» WHAT TO DO
Every entry is to be returned exactly as it stands; the pictures are to be dropped.

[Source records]
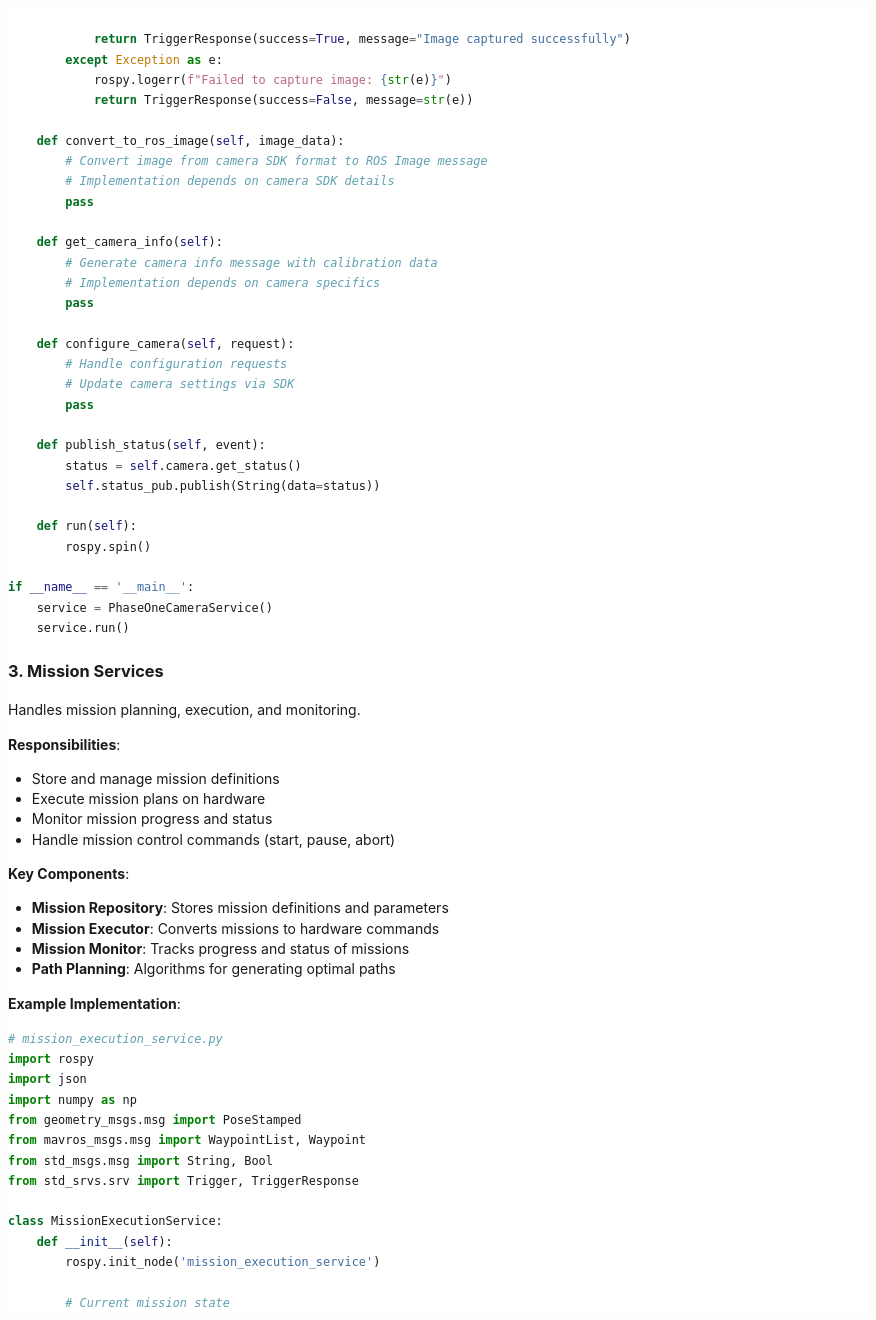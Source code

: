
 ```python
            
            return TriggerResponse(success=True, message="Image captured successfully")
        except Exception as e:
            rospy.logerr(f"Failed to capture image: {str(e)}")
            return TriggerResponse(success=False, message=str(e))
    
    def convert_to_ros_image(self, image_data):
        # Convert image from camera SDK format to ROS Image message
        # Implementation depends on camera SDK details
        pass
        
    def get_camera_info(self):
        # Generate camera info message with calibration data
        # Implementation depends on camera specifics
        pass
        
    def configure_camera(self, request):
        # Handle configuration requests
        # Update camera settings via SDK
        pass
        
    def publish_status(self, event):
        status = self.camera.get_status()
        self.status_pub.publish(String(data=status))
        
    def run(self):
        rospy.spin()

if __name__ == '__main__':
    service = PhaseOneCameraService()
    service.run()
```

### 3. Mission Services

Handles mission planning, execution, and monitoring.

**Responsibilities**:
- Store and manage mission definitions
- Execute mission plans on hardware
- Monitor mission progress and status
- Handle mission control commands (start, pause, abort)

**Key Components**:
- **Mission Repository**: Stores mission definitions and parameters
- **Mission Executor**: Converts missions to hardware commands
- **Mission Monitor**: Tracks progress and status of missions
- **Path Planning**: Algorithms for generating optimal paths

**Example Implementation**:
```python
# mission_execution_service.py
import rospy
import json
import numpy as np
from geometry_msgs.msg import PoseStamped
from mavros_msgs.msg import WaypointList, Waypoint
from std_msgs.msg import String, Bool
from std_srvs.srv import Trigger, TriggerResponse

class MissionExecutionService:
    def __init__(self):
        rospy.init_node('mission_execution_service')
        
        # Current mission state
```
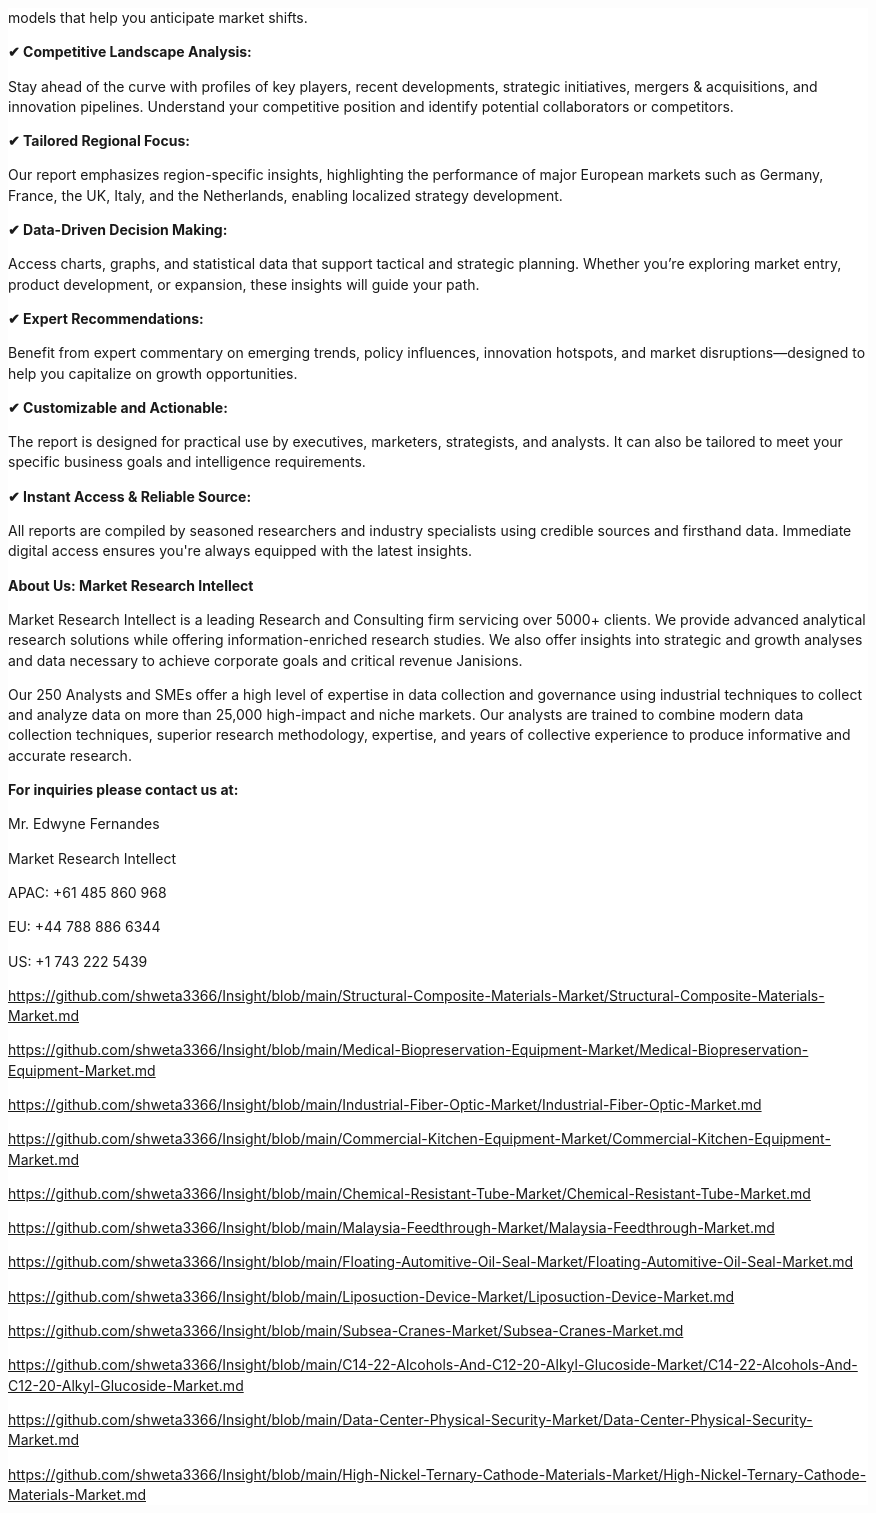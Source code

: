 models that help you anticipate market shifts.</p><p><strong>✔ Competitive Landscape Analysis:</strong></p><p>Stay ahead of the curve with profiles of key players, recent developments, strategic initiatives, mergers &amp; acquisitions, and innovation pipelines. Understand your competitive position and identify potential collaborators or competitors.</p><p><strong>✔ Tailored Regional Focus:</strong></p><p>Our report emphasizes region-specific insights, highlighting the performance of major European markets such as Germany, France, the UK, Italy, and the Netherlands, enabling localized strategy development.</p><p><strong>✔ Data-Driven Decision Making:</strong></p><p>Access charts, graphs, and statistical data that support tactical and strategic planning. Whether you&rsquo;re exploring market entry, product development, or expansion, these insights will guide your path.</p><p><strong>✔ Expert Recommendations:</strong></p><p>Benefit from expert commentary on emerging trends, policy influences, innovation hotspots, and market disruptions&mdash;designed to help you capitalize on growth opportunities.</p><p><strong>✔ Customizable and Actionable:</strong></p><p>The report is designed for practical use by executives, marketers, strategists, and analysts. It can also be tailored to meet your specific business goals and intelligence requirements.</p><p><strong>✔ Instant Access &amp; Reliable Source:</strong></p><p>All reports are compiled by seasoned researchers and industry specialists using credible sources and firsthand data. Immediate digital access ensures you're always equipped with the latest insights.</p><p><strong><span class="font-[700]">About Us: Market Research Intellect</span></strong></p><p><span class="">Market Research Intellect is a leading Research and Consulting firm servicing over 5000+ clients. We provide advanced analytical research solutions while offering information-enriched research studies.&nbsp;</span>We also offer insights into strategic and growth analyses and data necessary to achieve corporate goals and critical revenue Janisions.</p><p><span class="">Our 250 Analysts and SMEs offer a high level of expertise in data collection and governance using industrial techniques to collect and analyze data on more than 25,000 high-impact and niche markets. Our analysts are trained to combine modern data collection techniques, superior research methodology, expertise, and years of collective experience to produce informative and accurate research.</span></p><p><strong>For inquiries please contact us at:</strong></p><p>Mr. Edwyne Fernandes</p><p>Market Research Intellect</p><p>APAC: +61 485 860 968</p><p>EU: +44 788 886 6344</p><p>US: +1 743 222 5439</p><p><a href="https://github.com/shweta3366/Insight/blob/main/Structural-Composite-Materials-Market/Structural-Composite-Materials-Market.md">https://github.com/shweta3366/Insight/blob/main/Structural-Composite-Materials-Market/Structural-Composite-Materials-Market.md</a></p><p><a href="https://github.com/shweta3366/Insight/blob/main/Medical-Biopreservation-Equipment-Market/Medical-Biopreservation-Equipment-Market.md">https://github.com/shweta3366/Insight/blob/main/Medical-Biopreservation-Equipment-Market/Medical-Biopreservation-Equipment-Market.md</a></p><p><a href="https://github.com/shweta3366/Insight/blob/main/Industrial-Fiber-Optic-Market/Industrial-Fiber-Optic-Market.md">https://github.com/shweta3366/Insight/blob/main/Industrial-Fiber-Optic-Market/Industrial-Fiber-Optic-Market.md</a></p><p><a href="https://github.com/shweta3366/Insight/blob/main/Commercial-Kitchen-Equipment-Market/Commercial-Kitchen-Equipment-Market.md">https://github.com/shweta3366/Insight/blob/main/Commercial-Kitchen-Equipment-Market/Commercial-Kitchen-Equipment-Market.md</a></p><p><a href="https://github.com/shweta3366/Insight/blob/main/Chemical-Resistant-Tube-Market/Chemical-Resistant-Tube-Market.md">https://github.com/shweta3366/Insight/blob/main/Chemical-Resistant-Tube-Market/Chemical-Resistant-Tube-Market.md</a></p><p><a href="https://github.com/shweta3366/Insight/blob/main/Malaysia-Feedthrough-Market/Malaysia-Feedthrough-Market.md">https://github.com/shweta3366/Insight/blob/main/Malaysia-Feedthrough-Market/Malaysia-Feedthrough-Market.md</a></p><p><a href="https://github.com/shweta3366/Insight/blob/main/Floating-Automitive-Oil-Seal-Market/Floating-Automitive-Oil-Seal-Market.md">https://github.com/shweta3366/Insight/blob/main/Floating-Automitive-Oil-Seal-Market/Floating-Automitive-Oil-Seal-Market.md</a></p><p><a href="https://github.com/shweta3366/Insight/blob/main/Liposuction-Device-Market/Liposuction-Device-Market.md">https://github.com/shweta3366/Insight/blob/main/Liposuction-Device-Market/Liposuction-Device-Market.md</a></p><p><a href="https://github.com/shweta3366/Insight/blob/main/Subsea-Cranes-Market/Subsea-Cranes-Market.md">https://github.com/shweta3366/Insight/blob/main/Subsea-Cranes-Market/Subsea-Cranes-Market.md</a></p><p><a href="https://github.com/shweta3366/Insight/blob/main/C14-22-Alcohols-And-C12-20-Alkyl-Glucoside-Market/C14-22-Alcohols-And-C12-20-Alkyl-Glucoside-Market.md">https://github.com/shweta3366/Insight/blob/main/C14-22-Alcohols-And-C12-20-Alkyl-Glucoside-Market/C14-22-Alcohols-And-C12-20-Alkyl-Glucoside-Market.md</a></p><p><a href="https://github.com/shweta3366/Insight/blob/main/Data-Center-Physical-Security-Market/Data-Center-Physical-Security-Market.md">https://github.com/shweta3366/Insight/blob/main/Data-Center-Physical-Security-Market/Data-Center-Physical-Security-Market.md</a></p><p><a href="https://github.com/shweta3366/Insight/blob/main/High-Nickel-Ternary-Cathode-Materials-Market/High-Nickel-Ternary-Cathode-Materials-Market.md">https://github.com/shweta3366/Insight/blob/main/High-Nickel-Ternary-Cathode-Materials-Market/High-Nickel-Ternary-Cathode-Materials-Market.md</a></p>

» OUTPUT OF THE TASK
Source code

:
 ```python
            
            return TriggerResponse(success=True, message="Image captured successfully")
        except Exception as e:
            rospy.logerr(f"Failed to capture image: {str(e)}")
            return TriggerResponse(success=False, message=str(e))
    
    def convert_to_ros_image(self, image_data):
        # Convert image from camera SDK format to ROS Image message
        # Implementation depends on camera SDK details
        pass
        
    def get_camera_info(self):
        # Generate camera info message with calibration data
        # Implementation depends on camera specifics
        pass
        
    def configure_camera(self, request):
        # Handle configuration requests
        # Update camera settings via SDK
        pass
        
    def publish_status(self, event):
        status = self.camera.get_status()
        self.status_pub.publish(String(data=status))
        
    def run(self):
        rospy.spin()

if __name__ == '__main__':
    service = PhaseOneCameraService()
    service.run()
```

### 3. Mission Services

Handles mission planning, execution, and monitoring.

**Responsibilities**:
- Store and manage mission definitions
- Execute mission plans on hardware
- Monitor mission progress and status
- Handle mission control commands (start, pause, abort)

**Key Components**:
- **Mission Repository**: Stores mission definitions and parameters
- **Mission Executor**: Converts missions to hardware commands
- **Mission Monitor**: Tracks progress and status of missions
- **Path Planning**: Algorithms for generating optimal paths

**Example Implementation**:
```python
# mission_execution_service.py
import rospy
import json
import numpy as np
from geometry_msgs.msg import PoseStamped
from mavros_msgs.msg import WaypointList, Waypoint
from std_msgs.msg import String, Bool
from std_srvs.srv import Trigger, TriggerResponse

class MissionExecutionService:
    def __init__(self):
        rospy.init_node('mission_execution_service')
        
        # Current mission state
```
Source code

: models that help you anticipate market shifts.</p><p><strong>✔ Competitive Landscape Analysis:</strong></p><p>Stay ahead of the curve with profiles of key players, recent developments, strategic initiatives, mergers &amp; acquisitions, and innovation pipelines. Understand your competitive position and identify potential collaborators or competitors.</p><p><strong>✔ Tailored Regional Focus:</strong></p><p>Our report emphasizes region-specific insights, highlighting the performance of major European markets such as Germany, France, the UK, Italy, and the Netherlands, enabling localized strategy development.</p><p><strong>✔ Data-Driven Decision Making:</strong></p><p>Access charts, graphs, and statistical data that support tactical and strategic planning. Whether you&rsquo;re exploring market entry, product development, or expansion, these insights will guide your path.</p><p><strong>✔ Expert Recommendations:</strong></p><p>Benefit from expert commentary on emerging trends, policy influences, innovation hotspots, and market disruptions&mdash;designed to help you capitalize on growth opportunities.</p><p><strong>✔ Customizable and Actionable:</strong></p><p>The report is designed for practical use by executives, marketers, strategists, and analysts. It can also be tailored to meet your specific business goals and intelligence requirements.</p><p><strong>✔ Instant Access &amp; Reliable Source:</strong></p><p>All reports are compiled by seasoned researchers and industry specialists using credible sources and firsthand data. Immediate digital access ensures you're always equipped with the latest insights.</p><p><strong><span class="font-[700]">About Us: Market Research Intellect</span></strong></p><p><span class="">Market Research Intellect is a leading Research and Consulting firm servicing over 5000+ clients. We provide advanced analytical research solutions while offering information-enriched research studies.&nbsp;</span>We also offer insights into strategic and growth analyses and data necessary to achieve corporate goals and critical revenue Janisions.</p><p><span class="">Our 250 Analysts and SMEs offer a high level of expertise in data collection and governance using industrial techniques to collect and analyze data on more than 25,000 high-impact and niche markets. Our analysts are trained to combine modern data collection techniques, superior research methodology, expertise, and years of collective experience to produce informative and accurate research.</span></p><p><strong>For inquiries please contact us at:</strong></p><p>Mr. Edwyne Fernandes</p><p>Market Research Intellect</p><p>APAC: +61 485 860 968</p><p>EU: +44 788 886 6344</p><p>US: +1 743 222 5439</p><p><a href="https://github.com/shweta3366/Insight/blob/main/Structural-Composite-Materials-Market/Structural-Composite-Materials-Market.md">https://github.com/shweta3366/Insight/blob/main/Structural-Composite-Materials-Market/Structural-Composite-Materials-Market.md</a></p><p><a href="https://github.com/shweta3366/Insight/blob/main/Medical-Biopreservation-Equipment-Market/Medical-Biopreservation-Equipment-Market.md">https://github.com/shweta3366/Insight/blob/main/Medical-Biopreservation-Equipment-Market/Medical-Biopreservation-Equipment-Market.md</a></p><p><a href="https://github.com/shweta3366/Insight/blob/main/Industrial-Fiber-Optic-Market/Industrial-Fiber-Optic-Market.md">https://github.com/shweta3366/Insight/blob/main/Industrial-Fiber-Optic-Market/Industrial-Fiber-Optic-Market.md</a></p><p><a href="https://github.com/shweta3366/Insight/blob/main/Commercial-Kitchen-Equipment-Market/Commercial-Kitchen-Equipment-Market.md">https://github.com/shweta3366/Insight/blob/main/Commercial-Kitchen-Equipment-Market/Commercial-Kitchen-Equipment-Market.md</a></p><p><a href="https://github.com/shweta3366/Insight/blob/main/Chemical-Resistant-Tube-Market/Chemical-Resistant-Tube-Market.md">https://github.com/shweta3366/Insight/blob/main/Chemical-Resistant-Tube-Market/Chemical-Resistant-Tube-Market.md</a></p><p><a href="https://github.com/shweta3366/Insight/blob/main/Malaysia-Feedthrough-Market/Malaysia-Feedthrough-Market.md">https://github.com/shweta3366/Insight/blob/main/Malaysia-Feedthrough-Market/Malaysia-Feedthrough-Market.md</a></p><p><a href="https://github.com/shweta3366/Insight/blob/main/Floating-Automitive-Oil-Seal-Market/Floating-Automitive-Oil-Seal-Market.md">https://github.com/shweta3366/Insight/blob/main/Floating-Automitive-Oil-Seal-Market/Floating-Automitive-Oil-Seal-Market.md</a></p><p><a href="https://github.com/shweta3366/Insight/blob/main/Liposuction-Device-Market/Liposuction-Device-Market.md">https://github.com/shweta3366/Insight/blob/main/Liposuction-Device-Market/Liposuction-Device-Market.md</a></p><p><a href="https://github.com/shweta3366/Insight/blob/main/Subsea-Cranes-Market/Subsea-Cranes-Market.md">https://github.com/shweta3366/Insight/blob/main/Subsea-Cranes-Market/Subsea-Cranes-Market.md</a></p><p><a href="https://github.com/shweta3366/Insight/blob/main/C14-22-Alcohols-And-C12-20-Alkyl-Glucoside-Market/C14-22-Alcohols-And-C12-20-Alkyl-Glucoside-Market.md">https://github.com/shweta3366/Insight/blob/main/C14-22-Alcohols-And-C12-20-Alkyl-Glucoside-Market/C14-22-Alcohols-And-C12-20-Alkyl-Glucoside-Market.md</a></p><p><a href="https://github.com/shweta3366/Insight/blob/main/Data-Center-Physical-Security-Market/Data-Center-Physical-Security-Market.md">https://github.com/shweta3366/Insight/blob/main/Data-Center-Physical-Security-Market/Data-Center-Physical-Security-Market.md</a></p><p><a href="https://github.com/shweta3366/Insight/blob/main/High-Nickel-Ternary-Cathode-Materials-Market/High-Nickel-Ternary-Cathode-Materials-Market.md">https://github.com/shweta3366/Insight/blob/main/High-Nickel-Ternary-Cathode-Materials-Market/High-Nickel-Ternary-Cathode-Materials-Market.md</a></p>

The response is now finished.